Os bolsonaristas (vale para os petistas também, lá eles pensam exatemente a mesma coisa) até conseguem admitir que alguém vote em Lula, seja por ingenuidade, seja por má fé. Mas não conseguem admitir que alguém anule o voto. E por que? Porque consideram o voto nulo como uma espécie de “meio-termo” entre os dois candidatos, um “murismo” que vai eleger o adversário. Não conseguem entender que o voto nulo, na verdade, é um voto tão decidido quanto o voto em um ou outro candidato. É o voto de quem gostaria de eleger um terceiro que não está na cédula, e realmente tanto faz quem vai ser eleito se não for este terceiro. É o voto do protesto contra uma escolha que não lhe diz respeito.
Dizem que, se os que se abstiveram tivessem votado no candidato da direita na Colômbia, este teria vencido. É o mesmo que dizer que, se minha mãe tivesse nascido homem, seria meu pai. Os que se abstiveram, por óbvio, não queriam votar no candidato da direita. Caso quisessem, teriam votado, ora pois. O mundo das possibilidade é sempre infinito, mas, no mundo real, o que vale é aquilo que aconteceu. E o que aconteceu é que, dentre aqueles que escolheram um dos dois candidatos, a maioria votou no candidato da esquerda.

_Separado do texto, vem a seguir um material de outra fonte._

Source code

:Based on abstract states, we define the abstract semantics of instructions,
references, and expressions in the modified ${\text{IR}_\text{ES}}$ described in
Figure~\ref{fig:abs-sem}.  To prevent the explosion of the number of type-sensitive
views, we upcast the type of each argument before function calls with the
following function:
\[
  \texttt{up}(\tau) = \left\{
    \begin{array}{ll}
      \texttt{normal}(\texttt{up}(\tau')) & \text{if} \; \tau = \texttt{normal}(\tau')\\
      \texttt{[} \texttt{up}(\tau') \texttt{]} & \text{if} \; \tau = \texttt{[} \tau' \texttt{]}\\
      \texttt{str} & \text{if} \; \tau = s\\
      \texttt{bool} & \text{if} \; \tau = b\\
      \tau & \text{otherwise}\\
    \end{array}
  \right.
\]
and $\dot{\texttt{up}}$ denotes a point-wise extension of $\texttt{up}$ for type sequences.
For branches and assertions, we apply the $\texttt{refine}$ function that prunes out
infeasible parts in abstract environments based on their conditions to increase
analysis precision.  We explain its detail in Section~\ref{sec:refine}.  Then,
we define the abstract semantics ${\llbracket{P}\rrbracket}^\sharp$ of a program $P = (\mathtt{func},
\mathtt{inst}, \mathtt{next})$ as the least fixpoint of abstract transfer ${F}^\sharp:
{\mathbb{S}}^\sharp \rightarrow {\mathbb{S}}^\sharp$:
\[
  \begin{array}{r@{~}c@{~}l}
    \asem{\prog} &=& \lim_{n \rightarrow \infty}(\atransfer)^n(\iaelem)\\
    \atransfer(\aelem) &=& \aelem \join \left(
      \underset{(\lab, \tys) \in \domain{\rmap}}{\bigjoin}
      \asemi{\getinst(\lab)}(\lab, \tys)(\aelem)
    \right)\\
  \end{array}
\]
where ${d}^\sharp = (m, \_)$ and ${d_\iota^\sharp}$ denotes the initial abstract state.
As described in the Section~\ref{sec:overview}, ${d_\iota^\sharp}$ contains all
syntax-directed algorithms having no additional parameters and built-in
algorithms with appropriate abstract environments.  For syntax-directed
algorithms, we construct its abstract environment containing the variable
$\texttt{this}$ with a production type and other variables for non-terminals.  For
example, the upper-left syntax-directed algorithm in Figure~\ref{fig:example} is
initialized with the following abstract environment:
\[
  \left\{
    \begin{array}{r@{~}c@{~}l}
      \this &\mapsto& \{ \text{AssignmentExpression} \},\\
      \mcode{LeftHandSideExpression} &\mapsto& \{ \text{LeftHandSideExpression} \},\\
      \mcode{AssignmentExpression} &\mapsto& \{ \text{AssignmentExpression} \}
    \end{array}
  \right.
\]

Portanto, os “culpados” pela eventual vitória de Lula serão, em primeiro lugar, os próprios eleitores de Lula. E, depois, secundariamente, serão Bolsonaro, os bolsonaristas e os anti-petistas, que não conseguiram convencer gente suficiente para sufragar o nome do presidente nas urnas. O resto é conversa de louco.
PS1.: não decidi meu voto ainda. E, quando decidir, talvez não o torne público. Meus posts têm a humilde intenção de agregar informações e análises ao debate eleitoral. Essa é a minha contribuição, minha declaração de voto é irrelevante.
PS2.: os que votam nulo têm sim o direito de criticar o governo de plantão. O direito à crítica não nasce do voto, mas do simples fato de ser um cidadão titular de direitos. Votar ou não é irrelevante para a crítica. Se não fosse assim, os que votaram no presidente não poderiam criticá-lo, o que é uma rematada bobagem.
PS3.: os comentários provarão a tese de que lógica é uma matéria que deveria ser obrigatória no ensino fundamental.